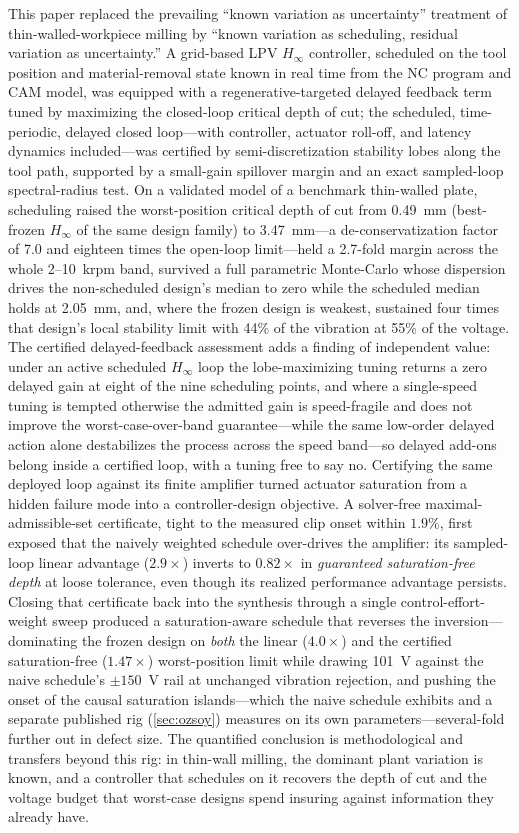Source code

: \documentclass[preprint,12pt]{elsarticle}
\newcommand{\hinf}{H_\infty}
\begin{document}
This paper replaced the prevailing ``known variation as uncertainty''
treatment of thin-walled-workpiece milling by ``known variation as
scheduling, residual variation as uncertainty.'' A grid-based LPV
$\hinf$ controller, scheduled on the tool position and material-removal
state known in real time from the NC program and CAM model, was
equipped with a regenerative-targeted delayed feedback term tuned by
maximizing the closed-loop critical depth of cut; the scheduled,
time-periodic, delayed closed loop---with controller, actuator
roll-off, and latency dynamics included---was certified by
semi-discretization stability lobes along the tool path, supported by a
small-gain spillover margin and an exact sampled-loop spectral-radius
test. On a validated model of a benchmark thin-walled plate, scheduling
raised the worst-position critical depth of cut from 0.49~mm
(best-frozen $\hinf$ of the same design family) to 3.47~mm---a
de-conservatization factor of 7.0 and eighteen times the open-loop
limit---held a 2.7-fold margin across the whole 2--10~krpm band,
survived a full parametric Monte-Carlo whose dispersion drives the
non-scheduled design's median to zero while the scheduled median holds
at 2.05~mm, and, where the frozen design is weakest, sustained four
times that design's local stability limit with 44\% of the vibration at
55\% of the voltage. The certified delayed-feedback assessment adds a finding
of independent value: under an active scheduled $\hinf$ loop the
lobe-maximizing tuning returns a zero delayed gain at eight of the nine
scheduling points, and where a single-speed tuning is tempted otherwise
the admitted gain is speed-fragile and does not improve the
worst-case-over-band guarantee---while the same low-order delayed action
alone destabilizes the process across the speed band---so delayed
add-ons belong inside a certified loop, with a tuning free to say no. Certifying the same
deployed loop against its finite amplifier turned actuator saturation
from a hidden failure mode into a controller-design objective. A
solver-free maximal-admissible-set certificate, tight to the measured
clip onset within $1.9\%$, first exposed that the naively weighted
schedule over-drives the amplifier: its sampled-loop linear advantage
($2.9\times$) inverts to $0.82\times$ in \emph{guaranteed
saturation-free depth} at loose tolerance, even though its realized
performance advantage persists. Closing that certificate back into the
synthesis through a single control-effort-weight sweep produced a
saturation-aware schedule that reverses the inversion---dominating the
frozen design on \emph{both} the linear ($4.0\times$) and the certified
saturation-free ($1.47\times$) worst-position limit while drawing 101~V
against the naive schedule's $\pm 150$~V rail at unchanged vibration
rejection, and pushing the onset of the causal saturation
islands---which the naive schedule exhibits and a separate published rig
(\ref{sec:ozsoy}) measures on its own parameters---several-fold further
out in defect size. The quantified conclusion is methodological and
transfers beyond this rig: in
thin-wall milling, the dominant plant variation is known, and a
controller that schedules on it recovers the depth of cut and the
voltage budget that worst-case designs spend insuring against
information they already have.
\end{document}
━━━
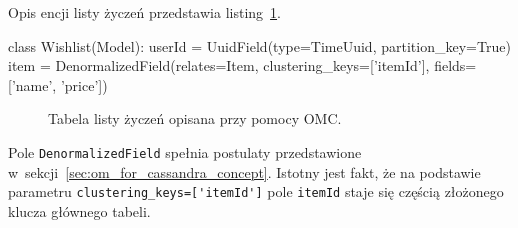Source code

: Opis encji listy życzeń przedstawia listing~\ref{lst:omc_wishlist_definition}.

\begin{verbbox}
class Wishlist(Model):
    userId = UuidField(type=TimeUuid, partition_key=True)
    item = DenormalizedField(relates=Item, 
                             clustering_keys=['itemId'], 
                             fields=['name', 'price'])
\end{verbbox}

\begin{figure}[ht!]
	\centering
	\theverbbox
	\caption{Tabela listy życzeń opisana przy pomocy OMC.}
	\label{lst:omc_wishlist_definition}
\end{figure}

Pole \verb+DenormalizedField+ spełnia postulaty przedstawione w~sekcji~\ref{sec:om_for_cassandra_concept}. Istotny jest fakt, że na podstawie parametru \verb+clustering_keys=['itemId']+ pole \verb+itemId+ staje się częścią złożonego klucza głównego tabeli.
━━━
- What is being asked -
Each line of the data that holds "walled" should be copied.

- Answer section -
treatment of thin-walled-workpiece milling by ``known variation as
test. On a validated model of a benchmark thin-walled plate, scheduling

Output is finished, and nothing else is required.